_Plain-text document sources_
· · · · ·

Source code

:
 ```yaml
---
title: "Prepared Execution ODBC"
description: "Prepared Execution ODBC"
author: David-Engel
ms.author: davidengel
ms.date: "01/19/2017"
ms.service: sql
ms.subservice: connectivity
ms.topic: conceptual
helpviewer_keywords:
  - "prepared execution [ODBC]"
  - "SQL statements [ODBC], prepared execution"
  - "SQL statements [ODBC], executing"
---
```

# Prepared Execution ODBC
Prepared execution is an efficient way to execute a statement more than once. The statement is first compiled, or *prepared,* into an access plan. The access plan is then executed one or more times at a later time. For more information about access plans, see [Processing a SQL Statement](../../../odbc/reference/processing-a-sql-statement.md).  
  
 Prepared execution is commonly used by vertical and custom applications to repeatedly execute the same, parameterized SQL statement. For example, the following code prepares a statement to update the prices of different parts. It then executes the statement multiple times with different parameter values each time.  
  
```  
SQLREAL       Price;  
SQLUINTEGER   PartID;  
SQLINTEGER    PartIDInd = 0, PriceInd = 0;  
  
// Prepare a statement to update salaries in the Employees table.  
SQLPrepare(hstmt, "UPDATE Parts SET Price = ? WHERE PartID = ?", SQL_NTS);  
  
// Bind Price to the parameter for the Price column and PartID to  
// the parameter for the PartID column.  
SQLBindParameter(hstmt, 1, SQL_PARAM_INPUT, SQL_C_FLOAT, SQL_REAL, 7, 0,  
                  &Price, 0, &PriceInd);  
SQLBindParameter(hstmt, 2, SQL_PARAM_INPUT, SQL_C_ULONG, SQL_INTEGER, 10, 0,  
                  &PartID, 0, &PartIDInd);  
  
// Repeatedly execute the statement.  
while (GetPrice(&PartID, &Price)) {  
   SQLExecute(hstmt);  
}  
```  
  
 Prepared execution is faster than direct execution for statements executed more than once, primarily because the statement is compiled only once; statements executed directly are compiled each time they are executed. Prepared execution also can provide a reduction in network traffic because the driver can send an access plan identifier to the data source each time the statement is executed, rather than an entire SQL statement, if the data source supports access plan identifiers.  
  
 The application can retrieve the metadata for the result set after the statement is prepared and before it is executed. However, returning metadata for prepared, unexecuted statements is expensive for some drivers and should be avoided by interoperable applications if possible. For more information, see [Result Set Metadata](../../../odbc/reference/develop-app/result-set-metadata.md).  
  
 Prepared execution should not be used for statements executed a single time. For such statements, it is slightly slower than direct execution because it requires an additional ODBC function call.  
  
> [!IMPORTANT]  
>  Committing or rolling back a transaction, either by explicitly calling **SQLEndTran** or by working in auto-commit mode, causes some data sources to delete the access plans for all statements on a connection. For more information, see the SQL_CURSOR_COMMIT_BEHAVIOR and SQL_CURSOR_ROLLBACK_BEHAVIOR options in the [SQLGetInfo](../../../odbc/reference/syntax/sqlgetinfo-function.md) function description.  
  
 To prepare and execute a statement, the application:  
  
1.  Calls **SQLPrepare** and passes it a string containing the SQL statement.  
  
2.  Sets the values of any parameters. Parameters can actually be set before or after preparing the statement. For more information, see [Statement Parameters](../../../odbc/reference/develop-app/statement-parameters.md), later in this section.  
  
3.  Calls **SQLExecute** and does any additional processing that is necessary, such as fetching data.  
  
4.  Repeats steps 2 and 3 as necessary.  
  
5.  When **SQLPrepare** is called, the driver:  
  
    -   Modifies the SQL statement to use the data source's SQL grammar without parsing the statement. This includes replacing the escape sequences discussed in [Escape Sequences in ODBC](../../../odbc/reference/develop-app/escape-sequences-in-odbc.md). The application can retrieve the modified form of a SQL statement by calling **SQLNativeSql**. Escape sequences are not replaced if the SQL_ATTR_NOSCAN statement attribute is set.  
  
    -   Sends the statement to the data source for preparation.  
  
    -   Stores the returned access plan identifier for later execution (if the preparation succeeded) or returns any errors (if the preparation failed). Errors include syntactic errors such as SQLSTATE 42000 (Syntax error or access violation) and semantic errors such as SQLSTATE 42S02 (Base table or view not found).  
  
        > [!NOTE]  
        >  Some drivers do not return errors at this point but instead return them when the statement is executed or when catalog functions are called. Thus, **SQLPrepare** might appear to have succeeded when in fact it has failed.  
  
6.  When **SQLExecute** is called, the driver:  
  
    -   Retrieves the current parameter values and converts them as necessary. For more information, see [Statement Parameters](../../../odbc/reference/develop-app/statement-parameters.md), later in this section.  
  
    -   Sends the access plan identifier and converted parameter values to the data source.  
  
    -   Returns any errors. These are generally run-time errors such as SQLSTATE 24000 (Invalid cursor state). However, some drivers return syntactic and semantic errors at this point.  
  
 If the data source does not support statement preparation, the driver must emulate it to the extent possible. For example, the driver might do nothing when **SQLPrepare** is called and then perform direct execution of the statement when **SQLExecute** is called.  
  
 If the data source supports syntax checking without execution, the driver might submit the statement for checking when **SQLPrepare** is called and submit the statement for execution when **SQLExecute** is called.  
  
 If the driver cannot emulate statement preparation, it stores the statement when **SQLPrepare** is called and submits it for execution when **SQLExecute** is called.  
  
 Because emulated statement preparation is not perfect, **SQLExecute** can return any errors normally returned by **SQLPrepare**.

· · · · ·

All the data needs repeating. Return it exactly.

_Task solution_
Source code

:
 ```yaml
---
title: "Prepared Execution ODBC"
description: "Prepared Execution ODBC"
author: David-Engel
ms.author: davidengel
ms.date: "01/19/2017"
ms.service: sql
ms.subservice: connectivity
ms.topic: conceptual
helpviewer_keywords:
  - "prepared execution [ODBC]"
  - "SQL statements [ODBC], prepared execution"
  - "SQL statements [ODBC], executing"
---
```

# Prepared Execution ODBC
Prepared execution is an efficient way to execute a statement more than once. The statement is first compiled, or *prepared,* into an access plan. The access plan is then executed one or more times at a later time. For more information about access plans, see [Processing a SQL Statement](../../../odbc/reference/processing-a-sql-statement.md).  
  
 Prepared execution is commonly used by vertical and custom applications to repeatedly execute the same, parameterized SQL statement. For example, the following code prepares a statement to update the prices of different parts. It then executes the statement multiple times with different parameter values each time.  
  
```  
SQLREAL       Price;  
SQLUINTEGER   PartID;  
SQLINTEGER    PartIDInd = 0, PriceInd = 0;  
  
// Prepare a statement to update salaries in the Employees table.  
SQLPrepare(hstmt, "UPDATE Parts SET Price = ? WHERE PartID = ?", SQL_NTS);  
  
// Bind Price to the parameter for the Price column and PartID to  
// the parameter for the PartID column.  
SQLBindParameter(hstmt, 1, SQL_PARAM_INPUT, SQL_C_FLOAT, SQL_REAL, 7, 0,  
                  &Price, 0, &PriceInd);  
SQLBindParameter(hstmt, 2, SQL_PARAM_INPUT, SQL_C_ULONG, SQL_INTEGER, 10, 0,  
                  &PartID, 0, &PartIDInd);  
  
// Repeatedly execute the statement.  
while (GetPrice(&PartID, &Price)) {  
   SQLExecute(hstmt);  
}  
```  
  
 Prepared execution is faster than direct execution for statements executed more than once, primarily because the statement is compiled only once; statements executed directly are compiled each time they are executed. Prepared execution also can provide a reduction in network traffic because the driver can send an access plan identifier to the data source each time the statement is executed, rather than an entire SQL statement, if the data source supports access plan identifiers.  
  
 The application can retrieve the metadata for the result set after the statement is prepared and before it is executed. However, returning metadata for prepared, unexecuted statements is expensive for some drivers and should be avoided by interoperable applications if possible. For more information, see [Result Set Metadata](../../../odbc/reference/develop-app/result-set-metadata.md).  
  
 Prepared execution should not be used for statements executed a single time. For such statements, it is slightly slower than direct execution because it requires an additional ODBC function call.  
  
> [!IMPORTANT]  
>  Committing or rolling back a transaction, either by explicitly calling **SQLEndTran** or by working in auto-commit mode, causes some data sources to delete the access plans for all statements on a connection. For more information, see the SQL_CURSOR_COMMIT_BEHAVIOR and SQL_CURSOR_ROLLBACK_BEHAVIOR options in the [SQLGetInfo](../../../odbc/reference/syntax/sqlgetinfo-function.md) function description.  
  
 To prepare and execute a statement, the application:  
  
1.  Calls **SQLPrepare** and passes it a string containing the SQL statement.  
  
2.  Sets the values of any parameters. Parameters can actually be set before or after preparing the statement. For more information, see [Statement Parameters](../../../odbc/reference/develop-app/statement-parameters.md), later in this section.  
  
3.  Calls **SQLExecute** and does any additional processing that is necessary, such as fetching data.  
  
4.  Repeats steps 2 and 3 as necessary.  
  
5.  When **SQLPrepare** is called, the driver:  
  
    -   Modifies the SQL statement to use the data source's SQL grammar without parsing the statement. This includes replacing the escape sequences discussed in [Escape Sequences in ODBC](../../../odbc/reference/develop-app/escape-sequences-in-odbc.md). The application can retrieve the modified form of a SQL statement by calling **SQLNativeSql**. Escape sequences are not replaced if the SQL_ATTR_NOSCAN statement attribute is set.  
  
    -   Sends the statement to the data source for preparation.  
  
    -   Stores the returned access plan identifier for later execution (if the preparation succeeded) or returns any errors (if the preparation failed). Errors include syntactic errors such as SQLSTATE 42000 (Syntax error or access violation) and semantic errors such as SQLSTATE 42S02 (Base table or view not found).  
  
        > [!NOTE]  
        >  Some drivers do not return errors at this point but instead return them when the statement is executed or when catalog functions are called. Thus, **SQLPrepare** might appear to have succeeded when in fact it has failed.  
  
6.  When **SQLExecute** is called, the driver:  
  
    -   Retrieves the current parameter values and converts them as necessary. For more information, see [Statement Parameters](../../../odbc/reference/develop-app/statement-parameters.md), later in this section.  
  
    -   Sends the access plan identifier and converted parameter values to the data source.  
  
    -   Returns any errors. These are generally run-time errors such as SQLSTATE 24000 (Invalid cursor state). However, some drivers return syntactic and semantic errors at this point.  
  
 If the data source does not support statement preparation, the driver must emulate it to the extent possible. For example, the driver might do nothing when **SQLPrepare** is called and then perform direct execution of the statement when **SQLExecute** is called.  
  
 If the data source supports syntax checking without execution, the driver might submit the statement for checking when **SQLPrepare** is called and submit the statement for execution when **SQLExecute** is called.  
  
 If the driver cannot emulate statement preparation, it stores the statement when **SQLPrepare** is called and submits it for execution when **SQLExecute** is called.  
  
 Because emulated statement preparation is not perfect, **SQLExecute** can return any errors normally returned by **SQLPrepare**.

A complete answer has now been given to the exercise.